While an expansion of the area eligible for Catchment Sensitive Farming (CSF) advice has been welcomed there are concerns that it does not signal an increase in the reach of actual grant funding.
Sam Dale, Rural Associate Director at GSC Grays believes the question of funding is important and would support a system based on a water quality risk on a case-by-case basis rather than the current pre-defined areas.
He explained: “It is obviously positive news that all farmers in England are now able to access CSF advice that was previously only accessible by farmers in high or medium priority areas in relation to water quality.
“However, this must not be mistaken with grant funding being available to all, this area expansion only relates to advice.

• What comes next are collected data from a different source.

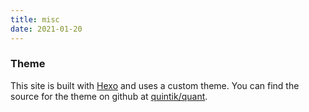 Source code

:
 ```yaml
---
title: misc
date: 2021-01-20
---
```


### Theme

This site is built with [Hexo](https://hexo.io) and uses a custom theme. You can find the source for the theme on github at [quintik/quant](https://github.com/quintik/quant).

“Certain water quality capital items such as concrete yard renewal and roofing over manure storage or sprayer wash down areas will remain only accessible to farmers with strong justification and within priority areas. Other Countryside Stewardship options will continue to be available to all areas.
“Farmers in pretty much all sectors are experiencing greater levels of financial risk currently and funds may not be available to implement all CSF advice without grant assistance. As a result, there is a strong argument for a system whereby businesses were assessed case by case on a water quality risk basis rather than pre-defined areas.”
Government figures show that since 2006, 24,000 farms have benefited from CSF advice, helping farmers take more than 80,000 positive actions to reduce pollution. Reductions in agricultural pollutants include nitrogen levels, which are down 4%, phosphorus levels, which have decreased by 8%, and a 12% reduction in sediment.